There are some noteworthy differences between food- and cocaine-induced upregulation of CP-AMPARs. Cocaine-induced increases in NAc core CP-AMPARs require prolonged exposure to intravenous cocaine and at least 3 weeks of withdrawal (Wolf and Tseng, 2012). In contrast, the increase found here occurred after just 1 day of junk-food deprivation and only 9–10 days of junk-food exposure. The ability of junk-food to produce immediate and long-lasting changes in CP-AMPARs is somewhat surprising given that repeated i.p. cocaine or amphetamine or limited access to cocaine self-administration do not increase CP-AMPARs (Nelson et al, 2009; Wolf and Tseng, 2012). Furthermore, the magnitude of junk-food-induced increases in CP-AMPARs is comparable to increases found after prolonged cocaine self-administration and withdrawal that mediate enhanced cue-triggered cocaine-seeking (~40% here and ~30% after cocaine withdrawal). Although direct comparisons to cocaine are difficult to make, it appears that junk-food may more readily induce CP-AMPAR upregulation than cocaine and/or may produce this increase via different mechanisms.

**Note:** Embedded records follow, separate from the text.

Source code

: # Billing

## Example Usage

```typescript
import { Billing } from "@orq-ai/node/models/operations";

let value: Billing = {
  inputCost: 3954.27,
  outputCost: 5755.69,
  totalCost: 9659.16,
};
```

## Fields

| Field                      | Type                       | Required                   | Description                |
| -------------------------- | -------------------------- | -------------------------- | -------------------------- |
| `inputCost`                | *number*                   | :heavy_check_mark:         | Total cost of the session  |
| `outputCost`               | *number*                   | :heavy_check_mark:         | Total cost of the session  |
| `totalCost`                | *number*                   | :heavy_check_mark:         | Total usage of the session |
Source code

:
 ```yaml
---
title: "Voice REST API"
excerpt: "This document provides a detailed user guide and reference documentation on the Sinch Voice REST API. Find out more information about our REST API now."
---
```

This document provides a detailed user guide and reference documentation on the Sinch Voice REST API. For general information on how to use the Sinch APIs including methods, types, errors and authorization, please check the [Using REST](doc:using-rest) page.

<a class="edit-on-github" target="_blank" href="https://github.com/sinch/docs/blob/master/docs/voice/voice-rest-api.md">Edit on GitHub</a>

Is AMPAR Upregulation Related to Enhanced Cocaine-Induced Locomotion in Obesity-Susceptible Rats?

Although greater cocaine-induced locomotion in obesity-susceptible rats is consistent with enhanced mesolimbic function, it is unlikely that this is due to changes in AMPAR expression or function. First, sensitivity to cocaine-induced locomotion is enhanced in selectively bred obesity-prone rats when AMPAR expression and function do not differ between these groups (Oginsky et al, 2016; Vollbrecht et al, 2016; current results). In addition, previous studies have shown that locomotor sensitization induced by repeated cocaine injection produces increases in AMPAR expression and function but that this change does not directly mediate the expression of locomotor sensitization (Ferrario et al, 2010). Rather, experience-induced increases in NAc AMPAR expression and function are more closely related to enhanced incentive motivation (Wang et al, 2013; Ferrario et al, 2010; Wolf and Ferrario, 2010).

Summary and Future Directions

We show that eating junk-food more readily increases NAc CP-AMPAR expression and function in obesity-susceptible rats. We speculate that CP-AMPAR upregulation contributes to previously observed increases in cue-triggered motivation in obesity-susceptible and obese populations (eg, Robinson et al, 2015), although direct tests of this should be conducted in future. Given the ongoing discussion about the contribution of ‘food addiction’ to obesity (Brown et al, 2015; Carr et al, 2011; Epstein and Shaham, 2010; Kenny, 2011; Volkow et al, 2013), it will be important to determine to what extent these food-induced changes in striatal function may be part of normal, adaptive processes vs maladaptive, ‘addictive-like’ behaviors.

Funding and disclosure

Cocaine was provided by the NIDA drug supply program. This work was supported by NIDDK R01DK106188 to CRF; MFO was supported by NIDA T32DA007268. Research support to PBG was provided by the Michigan Diabetes Research Center (NIH Grant P30 DK020572) and the Michigan Nutrition and Obesity Research Center (P30 DK089503). The authors declare no conflict of interest.